At Northwest Kidney Centers, Watnick and Liz McNamara, MN, RN, vice president of patient care services and chief nursing officer, have been educating staff and manage the virus at 19 clinics since the pandemic began. Protocols changed almost week to week as the CDC and NTDS consulted on how to slow the pandemic.

The situation was also tough on staff workers, who worried about bringing the virus back to their families.

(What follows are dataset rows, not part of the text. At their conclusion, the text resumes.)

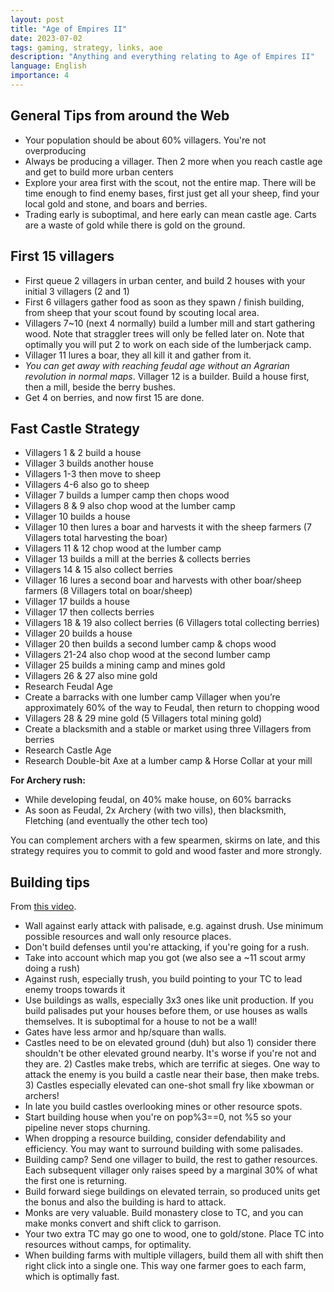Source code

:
 ```yaml
---
layout: post
title: "Age of Empires II"
date: 2023-07-02
tags: gaming, strategy, links, aoe
description: "Anything and everything relating to Age of Empires II"
language: English
importance: 4
---
```


## General Tips from around the Web

- Your population should be about 60% villagers. You're not overproducing
- Always be producing a villager. Then 2 more when you reach castle age and get to build more urban centers
- Explore your area first with the scout, not the entire map. There will be time enough to find enemy bases, first just get all your sheep, find your local gold and stone, and boars and berries.
- Trading early is suboptimal, and here early can mean castle age. Carts are a waste of gold while there is gold on the ground.

## First 15 villagers

- First queue 2 villagers in urban center, and build 2 houses with your initial 3 villagers (2 and 1)
- First 6 villagers gather food as soon as they spawn / finish building, from sheep that your scout found by scouting local area.
- Villagers 7\~10 (next 4 normally) build a lumber mill and start gathering wood. Note that straggler trees will only be felled later on. Note that optimally you will put 2 to work on each side of the lumberjack camp.
- Villager 11 lures a boar, they all kill it and gather from it.
- _You can get away with reaching feudal age without an Agrarian revolution in normal maps_. Villager 12 is a builder. Build a house first, then a mill, beside the berry bushes.
- Get 4 on berries, and now first 15 are done.

## Fast Castle Strategy

- Villagers 1 & 2 build a house
- Villager 3 builds another house
- Villagers 1-3 then move to sheep
- Villagers 4-6 also go to sheep
- Villager 7 builds a lumper camp then chops wood
- Villagers 8 & 9 also chop wood at the lumber camp
- Villager 10 builds a house
- Villager 10 then lures a boar and harvests it with the sheep farmers (7 Villagers total harvesting the boar)
- Villagers 11 & 12 chop wood at the lumber camp
- Villager 13 builds a mill at the berries & collects berries
- Villagers 14 & 15 also collect berries
- Villager 16 lures a second boar and harvests with other boar/sheep farmers (8 Villagers total on boar/sheep)
- Villager 17 builds a house
- Villager 17 then collects berries
- Villagers 18 & 19 also collect berries (6 Villagers total collecting berries)
- Villager 20 builds a house
- Villager 20 then builds a second lumber camp & chops wood
- Villagers 21-24 also chop wood at the second lumber camp
- Villager 25 builds a mining camp and mines gold
- Villagers 26 & 27 also mine gold
- Research Feudal Age
- Create a barracks with one lumber camp Villager when you’re approximately 60% of the way to Feudal, then return to chopping wood
- Villagers 28 & 29 mine gold (5 Villagers total mining gold)
- Create a blacksmith and a stable or market using three Villagers from berries
- Research Castle Age
- Research Double-bit Axe at a lumber camp & Horse Collar at your mill

**For Archery rush:**

- While developing feudal, on 40% make house, on 60% barracks
- As soon as Feudal, 2x Archery (with two vills), then blacksmith, Fletching (and eventually the other tech too)

You can complement archers with a few spearmen, skirms on late, and this strategy requires you to commit to gold and wood faster and more strongly.

## Building tips

From [this video](https://www.youtube.com/watch?v=eoBxIUAATEE).

- Wall against early attack with palisade, e.g. against drush. Use minimum possible resources and wall only resource places.
- Don't build defenses until you're attacking, if you're going for a rush.
- Take into account which map you got (we also see a \~11 scout army doing a rush)
- Against rush, especially trush, you build pointing to your TC to lead enemy troops towards it
- Use buildings as walls, especially 3x3 ones like unit production. If you build palisades put your houses before them, or use houses as walls themselves. It is suboptimal for a house to not be a wall!
- Gates have less armor and hp/square than walls.
- Castles need to be on elevated ground (duh) but also 1) consider there shouldn't be other elevated ground nearby. It's worse if you're not and they are. 2) Castles make trebs, which are terrific at sieges. One way to attack the enemy is you build a castle near their base, then make trebs. 3) Castles especially elevated can one-shot small fry like xbowman or archers!
- In late you build castles overlooking mines or other resource spots.
- Start building house when you're on pop%3==0, not %5 so your pipeline never stops churning.
- When dropping a resource building, consider defendability and efficiency. You may want to surround building with some palisades. 
- Building camp? Send one villager to build, the rest to gather resources. Each subsequent villager only raises speed by a marginal 30% of what the first one is returning.
- Build forward siege buildings on elevated terrain, so produced units get the bonus and also the building is hard to attack.
- Monks are very valuable. Build monastery close to TC, and you can make monks convert and shift click to garrison.
- Your two extra TC may go one to wood, one to gold/stone. Place TC into resources without camps, for optimality.
- When building farms with multiple villagers, build them all with shift then right click into a single one. This way one farmer goes to each farm, which is optimally fast.


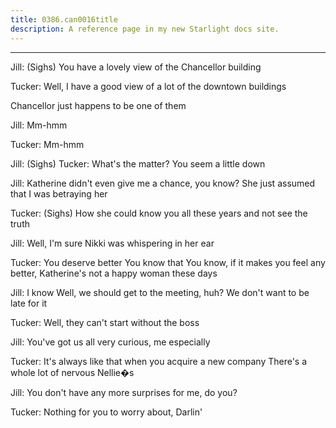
 ```yaml
---
title: 0386.can0016title
description: A reference page in my new Starlight docs site.
---
```

----- 
Jill: (Sighs) You have a lovely view of the Chancellor building
 
Tucker: Well, I have a good view of a lot of the downtown buildings
 
Chancellor just happens to be one of them
 
Jill: Mm-hmm
 
Tucker: Mm-hmm
 
Jill: (Sighs) 
Tucker: What's the matter? 
 You seem a little down
 
Jill: Katherine didn't even give me a chance, you know? 
 She just assumed that 
I was betraying her
 
Tucker: (Sighs) How she could know you all these years and not see the 
truth


 
Jill: Well, I'm sure Nikki was whispering in her ear
 
Tucker: You deserve better
 You know that
 You know, if it makes you feel any 
better, Katherine's not a happy woman these days
 
Jill: I know
 Well, we should get to the meeting, huh? 
 We don't want to be 
late for it
 
Tucker: Well, they can't start without the boss
 
Jill: You've got us all very curious, me especially
 
Tucker: It's always like that when you acquire a new company
 There's a whole 
lot of nervous Nellie�s
 
Jill: You don't have any more surprises for me, do you? 
 
Tucker: Nothing for you to worry about, Darlin'
 
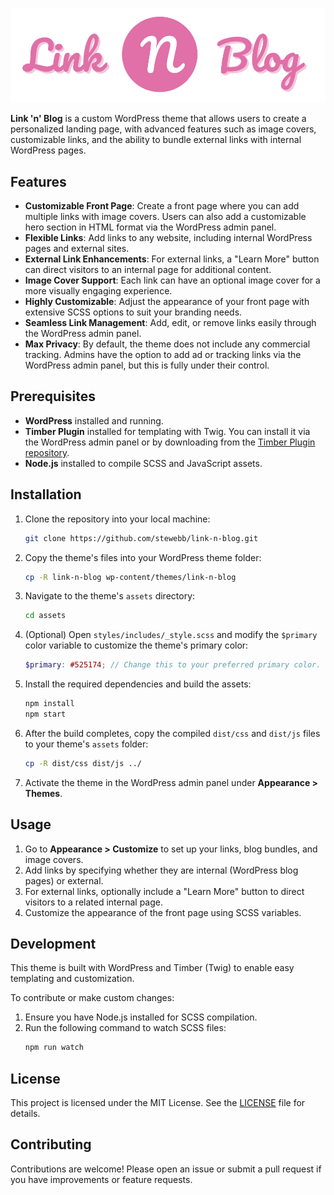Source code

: ![Link 'n' Blog](./theme/assets/images/LNB_Wide.png)

**Link 'n' Blog** is a custom WordPress theme that allows users to create a personalized landing page, with advanced features such as image covers, customizable links, and the ability to bundle external links with internal WordPress pages.

## Features

- **Customizable Front Page**: Create a front page where you can add multiple links with image covers. Users can also add a customizable hero section in HTML format via the WordPress admin panel.
- **Flexible Links**: Add links to any website, including internal WordPress pages and external sites.
- **External Link Enhancements**: For external links, a "Learn More" button can direct visitors to an internal page for additional content.
- **Image Cover Support**: Each link can have an optional image cover for a more visually engaging experience.
- **Highly Customizable**: Adjust the appearance of your front page with extensive SCSS options to suit your branding needs.
- **Seamless Link Management**: Add, edit, or remove links easily through the WordPress admin panel.
- **Max Privacy**: By default, the theme does not include any commercial tracking. Admins have the option to add ad or tracking links via the WordPress admin panel, but this is fully under their control.

## Prerequisites

- **WordPress** installed and running.
- **Timber Plugin** installed for templating with Twig. You can install it via the WordPress admin panel or by downloading from the [Timber Plugin repository](https://wordpress.org/plugins/timber-library/).
- **Node.js** installed to compile SCSS and JavaScript assets.

## Installation

1. Clone the repository into your local machine:
    ```bash
    git clone https://github.com/stewebb/link-n-blog.git
    ```

2. Copy the theme's files into your WordPress theme folder:
    ```bash
    cp -R link-n-blog wp-content/themes/link-n-blog
    ```

3. Navigate to the theme's `assets` directory:
    ```bash
    cd assets
    ```

4. (Optional) Open `styles/includes/_style.scss` and modify the `$primary` color variable to customize the theme's primary color:
    ```scss
    $primary: #525174; // Change this to your preferred primary color.
    ```

5. Install the required dependencies and build the assets:
    ```bash
    npm install
    npm start
    ```

6. After the build completes, copy the compiled `dist/css` and `dist/js` files to your theme's `assets` folder:
    ```bash
    cp -R dist/css dist/js ../
    ```

7. Activate the theme in the WordPress admin panel under **Appearance > Themes**.

## Usage

1. Go to **Appearance > Customize** to set up your links, blog bundles, and image covers.
2. Add links by specifying whether they are internal (WordPress blog pages) or external.
3. For external links, optionally include a "Learn More" button to direct visitors to a related internal page.
4. Customize the appearance of the front page using SCSS variables.

## Development

This theme is built with WordPress and Timber (Twig) to enable easy templating and customization.

To contribute or make custom changes:

1. Ensure you have Node.js installed for SCSS compilation.
2. Run the following command to watch SCSS files:
    ```bash
    npm run watch
    ```

## License

This project is licensed under the MIT License. See the [LICENSE](LICENSE) file for details.

## Contributing

Contributions are welcome! Please open an issue or submit a pull request if you have improvements or feature requests.
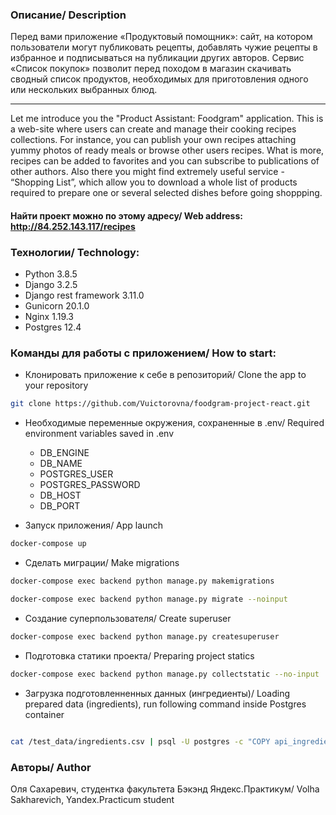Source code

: ### Описание/ Description

Перед вами приложение «Продуктовый помощник»: сайт, на котором пользователи могут публиковать рецепты, добавлять чужие рецепты в избранное и подписываться на публикации других авторов.
Сервис «Список покупок» позволит перед походом в магазин скачивать сводный список продуктов, необходимых для приготовления одного или нескольких выбранных блюд.

---

Let me introduce you the "Product Assistant: Foodgram" application. This is a web-site where users can create and manage their cooking recipes collections. For instance, you can publish your own recipes attaching yummy photos of ready meals or browse other users recipes. What is more, recipes can be added to favorites and you can subscribe to publications of other authors.
Also there you might find extremely useful service - “Shopping List”, which allow you to download a whole list of products required to prepare one or several selected dishes before going shoppping.

#### Найти проект можно по этому адресу/ Web address: http://84.252.143.117/recipes

### Технологии/ Technology:

- Python 3.8.5
- Django 3.2.5
- Django rest framework 3.11.0
- Gunicorn 20.1.0
- Nginx 1.19.3
- Postgres 12.4

### Команды для работы с приложением/ How to start:

- Клонировать приложение к себе в репозиторий/ Clone the app to your repository

```bash
git clone https://github.com/Vuictorovna/foodgram-project-react.git
```

- Необходимые переменные окружения, сохраненные в .env/ Required environment variables saved in .env

  - DB_ENGINE
  - DB_NAME
  - POSTGRES_USER
  - POSTGRES_PASSWORD
  - DB_HOST
  - DB_PORT

- Запуск приложения/ App launch

```bash
docker-compose up
```

- Сделать миграции/ Make migrations

```bash
docker-compose exec backend python manage.py makemigrations

docker-compose exec backend python manage.py migrate --noinput
```

- Создание суперпользователя/ Create superuser

```bash
docker-compose exec backend python manage.py createsuperuser
```

- Подготовка статики проекта/ Preparing project statics

```bash
docker-compose exec backend python manage.py collectstatic --no-input
```

- Загрузка подготовленненных данных (ингредиенты)/ Loading prepared data (ingredients), run following command inside Postgres container

```bash

cat /test_data/ingredients.csv | psql -U postgres -c "COPY api_ingredient (name, measurement_unit) FROM STDIN WITH (FORMAT CSV, HEADER TRUE);"
```

### Авторы/ Author

Оля Сахаревич, студентка факультета Бэкэнд Яндекс.Практикум/ Volha Sakharevich, Yandex.Practicum student
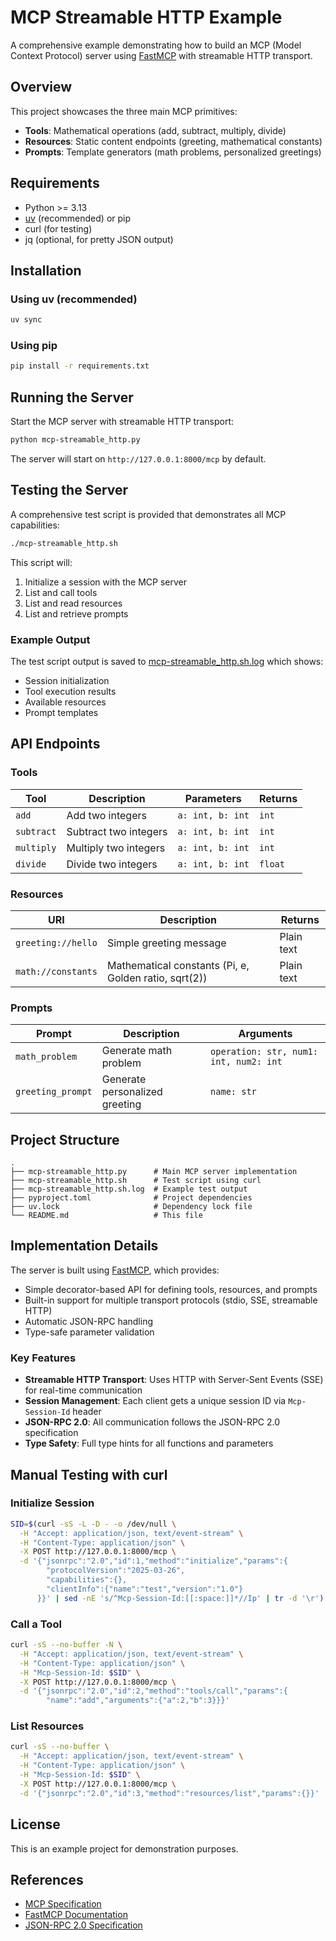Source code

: # MCP Streamable HTTP Example

A comprehensive example demonstrating how to build an MCP (Model Context Protocol) server using [FastMCP](https://github.com/jlowin/fastmcp) with streamable HTTP transport.

## Overview

This project showcases the three main MCP primitives:
- **Tools**: Mathematical operations (add, subtract, multiply, divide)
- **Resources**: Static content endpoints (greeting, mathematical constants)
- **Prompts**: Template generators (math problems, personalized greetings)

## Requirements

- Python >= 3.13
- [uv](https://docs.astral.sh/uv/) (recommended) or pip
- curl (for testing)
- jq (optional, for pretty JSON output)

## Installation

### Using uv (recommended)

```bash
uv sync
```

### Using pip

```bash
pip install -r requirements.txt
```

## Running the Server

Start the MCP server with streamable HTTP transport:

```bash
python mcp-streamable_http.py
```

The server will start on `http://127.0.0.1:8000/mcp` by default.

## Testing the Server

A comprehensive test script is provided that demonstrates all MCP capabilities:

```bash
./mcp-streamable_http.sh
```

This script will:
1. Initialize a session with the MCP server
2. List and call tools
3. List and read resources
4. List and retrieve prompts

### Example Output

The test script output is saved to [mcp-streamable_http.sh.log](mcp-streamable_http.sh.log) which shows:
- Session initialization
- Tool execution results
- Available resources
- Prompt templates

## API Endpoints

### Tools

| Tool | Description | Parameters | Returns |
|------|-------------|------------|---------|
| `add` | Add two integers | `a: int, b: int` | `int` |
| `subtract` | Subtract two integers | `a: int, b: int` | `int` |
| `multiply` | Multiply two integers | `a: int, b: int` | `int` |
| `divide` | Divide two integers | `a: int, b: int` | `float` |

### Resources

| URI | Description | Returns |
|-----|-------------|---------|
| `greeting://hello` | Simple greeting message | Plain text |
| `math://constants` | Mathematical constants (Pi, e, Golden ratio, sqrt(2)) | Plain text |

### Prompts

| Prompt | Description | Arguments |
|--------|-------------|-----------|
| `math_problem` | Generate math problem | `operation: str, num1: int, num2: int` |
| `greeting_prompt` | Generate personalized greeting | `name: str` |

## Project Structure

```
.
├── mcp-streamable_http.py      # Main MCP server implementation
├── mcp-streamable_http.sh      # Test script using curl
├── mcp-streamable_http.sh.log  # Example test output
├── pyproject.toml              # Project dependencies
├── uv.lock                     # Dependency lock file
└── README.md                   # This file
```

## Implementation Details

The server is built using [FastMCP](https://github.com/jlowin/fastmcp), which provides:
- Simple decorator-based API for defining tools, resources, and prompts
- Built-in support for multiple transport protocols (stdio, SSE, streamable HTTP)
- Automatic JSON-RPC handling
- Type-safe parameter validation

### Key Features

- **Streamable HTTP Transport**: Uses HTTP with Server-Sent Events (SSE) for real-time communication
- **Session Management**: Each client gets a unique session ID via `Mcp-Session-Id` header
- **JSON-RPC 2.0**: All communication follows the JSON-RPC 2.0 specification
- **Type Safety**: Full type hints for all functions and parameters

## Manual Testing with curl

### Initialize Session

```bash
SID=$(curl -sS -L -D - -o /dev/null \
  -H "Accept: application/json, text/event-stream" \
  -H "Content-Type: application/json" \
  -X POST http://127.0.0.1:8000/mcp \
  -d '{"jsonrpc":"2.0","id":1,"method":"initialize","params":{
        "protocolVersion":"2025-03-26",
        "capabilities":{},
        "clientInfo":{"name":"test","version":"1.0"}
      }}' | sed -nE 's/^Mcp-Session-Id:[[:space:]]*//Ip' | tr -d '\r')
```

### Call a Tool

```bash
curl -sS --no-buffer -N \
  -H "Accept: application/json, text/event-stream" \
  -H "Content-Type: application/json" \
  -H "Mcp-Session-Id: $SID" \
  -X POST http://127.0.0.1:8000/mcp \
  -d '{"jsonrpc":"2.0","id":2,"method":"tools/call","params":{
        "name":"add","arguments":{"a":2,"b":3}}}'
```

### List Resources

```bash
curl -sS --no-buffer \
  -H "Accept: application/json, text/event-stream" \
  -H "Content-Type: application/json" \
  -H "Mcp-Session-Id: $SID" \
  -X POST http://127.0.0.1:8000/mcp \
  -d '{"jsonrpc":"2.0","id":3,"method":"resources/list","params":{}}'
```

## License

This is an example project for demonstration purposes.

## References

- [MCP Specification](https://modelcontextprotocol.io/)
- [FastMCP Documentation](https://github.com/jlowin/fastmcp)
- [JSON-RPC 2.0 Specification](https://www.jsonrpc.org/specification)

“Like many health care workers, our teammates have kids at home because schools are closed,” Axel Lapica, a group vice president for DaVita Kidney Care, told Nephrology News & Issues. Lapica, who oversees field operations for the dialysis provider’s Midwest region, including the Chicago metro area and the state of Michigan, which was hard hit by the virus, said, “They are dealing with unprecedented disruption in the world, and yet they continue to step up and provide life-sustaining care for our patients.”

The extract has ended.